Wednesday, July 13, 2022

This Day in History

(Originally published 7/13/13. It's now forty-five years since the lights went out at the Big Shea and throughout the big city. A footnote: The lights permanently went out at Shea Stadium in 2008.)

Thirty-six years ago tonight the lights went out at Shea Stadium. Give or take a couple of minutes, the time was 9:34 p.m. Save a handful of Rockaway, Queens neighborhoods not served by local utility Con Edison, the rest of New York City also went dark. I was not in attendance of this historic Mets’ game versus the Chicago Cubs, but I always wished I had been on what turned out to be a night to remember. I happened to be a long away from home—on a family vacation in a place called Chadwick Beach along the New Jersey Shore—and listening to the game on my favorite radio of all-time. It was a durable Christmas gift that also picked up the audio of local television stations.

I vividly remember Mets’ announcer Ralph Kiner saying that he could see cars going over the darkened Whitestone Bridge in the distance. Ralph had mistakenly called it the Throgs Neck Bridge in the past, which is not visible from the radio booth. The man, a great storyteller who is sorely missed, had a charming knack for sometimes getting things wrong.

Riveted at this blackout that I wasn’t home to enjoy—history in the making—I continued listening to the suspended game. I figured it was a temporary glitch that would soon be remedied—but it wasn’t for twenty-four hours. It didn’t take very long for the Mets’ radio station to lose its signal—several minutes—leaving me in the dark concerning the goings-on back in my hometown. Awaiting the power’s return, I subsequently learned that New York Mets’ organist Jane Jarvis plowed through her entire repertoire, and even started playing holiday carols like “Jingle Bells” and “White Christmas” to keep the fans entertained until the lights came back on, which they didn't that night.

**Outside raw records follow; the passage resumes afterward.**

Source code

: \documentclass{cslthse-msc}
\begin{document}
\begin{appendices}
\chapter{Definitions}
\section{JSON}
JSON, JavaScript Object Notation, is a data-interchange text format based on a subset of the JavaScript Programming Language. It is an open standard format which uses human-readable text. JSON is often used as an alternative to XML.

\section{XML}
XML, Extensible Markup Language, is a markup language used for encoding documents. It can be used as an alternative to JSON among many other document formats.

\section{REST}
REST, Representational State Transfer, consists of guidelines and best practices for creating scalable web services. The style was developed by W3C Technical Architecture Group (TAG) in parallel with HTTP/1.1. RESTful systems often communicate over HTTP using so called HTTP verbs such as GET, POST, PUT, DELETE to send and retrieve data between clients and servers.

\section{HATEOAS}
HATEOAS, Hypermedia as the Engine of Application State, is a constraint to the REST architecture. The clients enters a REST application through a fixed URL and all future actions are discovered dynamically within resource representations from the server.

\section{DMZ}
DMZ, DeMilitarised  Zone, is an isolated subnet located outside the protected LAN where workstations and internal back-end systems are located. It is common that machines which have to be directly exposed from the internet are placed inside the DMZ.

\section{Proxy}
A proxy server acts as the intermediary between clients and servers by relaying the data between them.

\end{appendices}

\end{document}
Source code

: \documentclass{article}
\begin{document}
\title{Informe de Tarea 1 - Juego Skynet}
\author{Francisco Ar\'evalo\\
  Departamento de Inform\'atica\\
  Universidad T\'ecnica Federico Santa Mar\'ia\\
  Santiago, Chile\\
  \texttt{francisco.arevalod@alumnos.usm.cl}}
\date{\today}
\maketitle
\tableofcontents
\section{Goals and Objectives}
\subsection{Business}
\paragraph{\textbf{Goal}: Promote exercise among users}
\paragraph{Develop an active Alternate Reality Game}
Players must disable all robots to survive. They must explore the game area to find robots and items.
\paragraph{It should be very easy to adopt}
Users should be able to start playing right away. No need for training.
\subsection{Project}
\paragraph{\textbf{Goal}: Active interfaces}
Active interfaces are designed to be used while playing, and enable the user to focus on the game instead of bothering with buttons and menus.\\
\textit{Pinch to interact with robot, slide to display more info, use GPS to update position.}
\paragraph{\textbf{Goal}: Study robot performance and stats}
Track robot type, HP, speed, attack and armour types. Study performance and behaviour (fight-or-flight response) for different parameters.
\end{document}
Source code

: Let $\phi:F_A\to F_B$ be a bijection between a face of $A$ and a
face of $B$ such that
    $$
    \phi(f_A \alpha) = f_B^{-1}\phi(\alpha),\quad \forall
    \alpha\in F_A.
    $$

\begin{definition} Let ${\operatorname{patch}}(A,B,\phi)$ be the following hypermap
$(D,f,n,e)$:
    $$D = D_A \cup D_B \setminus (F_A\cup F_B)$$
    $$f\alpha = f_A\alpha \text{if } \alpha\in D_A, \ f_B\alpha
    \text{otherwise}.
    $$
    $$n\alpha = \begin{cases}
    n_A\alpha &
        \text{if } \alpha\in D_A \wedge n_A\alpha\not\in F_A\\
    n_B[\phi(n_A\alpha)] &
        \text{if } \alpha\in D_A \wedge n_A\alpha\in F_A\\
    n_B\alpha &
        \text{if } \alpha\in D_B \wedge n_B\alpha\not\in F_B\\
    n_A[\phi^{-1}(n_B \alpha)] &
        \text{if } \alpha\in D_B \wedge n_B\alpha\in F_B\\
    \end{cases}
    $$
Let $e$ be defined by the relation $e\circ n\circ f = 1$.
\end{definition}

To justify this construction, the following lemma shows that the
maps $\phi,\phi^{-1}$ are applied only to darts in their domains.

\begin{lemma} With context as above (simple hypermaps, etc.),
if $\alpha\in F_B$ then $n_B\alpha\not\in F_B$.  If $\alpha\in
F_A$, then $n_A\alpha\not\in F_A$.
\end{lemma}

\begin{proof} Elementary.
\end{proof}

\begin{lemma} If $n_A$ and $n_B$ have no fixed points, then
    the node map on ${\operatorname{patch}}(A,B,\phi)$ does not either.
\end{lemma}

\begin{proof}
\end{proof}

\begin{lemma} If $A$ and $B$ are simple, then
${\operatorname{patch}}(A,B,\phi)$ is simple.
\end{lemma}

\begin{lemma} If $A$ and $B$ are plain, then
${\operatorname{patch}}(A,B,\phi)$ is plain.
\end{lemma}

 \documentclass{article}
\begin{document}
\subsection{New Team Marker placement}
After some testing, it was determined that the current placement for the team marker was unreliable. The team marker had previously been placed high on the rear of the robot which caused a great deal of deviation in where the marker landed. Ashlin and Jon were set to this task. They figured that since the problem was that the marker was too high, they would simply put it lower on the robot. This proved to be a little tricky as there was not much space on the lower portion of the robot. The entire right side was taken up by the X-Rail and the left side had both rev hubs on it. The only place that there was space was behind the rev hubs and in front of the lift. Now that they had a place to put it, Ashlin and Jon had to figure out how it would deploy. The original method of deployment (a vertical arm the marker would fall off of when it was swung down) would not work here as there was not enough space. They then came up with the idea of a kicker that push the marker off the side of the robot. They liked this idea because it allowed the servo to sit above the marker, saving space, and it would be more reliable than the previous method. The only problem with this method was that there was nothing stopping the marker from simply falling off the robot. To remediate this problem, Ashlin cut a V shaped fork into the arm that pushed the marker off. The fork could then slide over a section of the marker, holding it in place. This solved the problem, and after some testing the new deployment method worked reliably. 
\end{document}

Although not nearly as brutal as New York City’s infamous three "H" weather—hazy, hot, and humid—it was a rather steamy evening in Chadwick Beach, too. While the thermometer hovered close to one hundred degrees that day in the Big Apple, it was in the nineties in our vacation hamlet. That summer, our Bronx neighbors from just up the street shared the same shore house with us. They resided in the upper floor while we set up vacation shop in the lower half. Without air conditioning in this two-family rental, which they were accustomed to in the Bronx, it got a wee bit too hot for them a day or so prior to the blackout, and they returned home to bask in refrigerated indoor air until the heat wave broke. From their prospective, it was preferable to sweating putty balls on the New Jersey Shore. The fact that both Barnegat Bay and the Atlantic Ocean were a stone's throw away mattered little.

Ironically, as things turned out, our neighbors were back in the Bronx, instead of on vacation, when the city went dark and put their air conditioning on ice. I know they didn't see it that way, but I recall thinking how lucky they were to be back home, sweating and suffering, watching and waiting, for the lights and the air conditioners to come back on. Such was the passion of youth.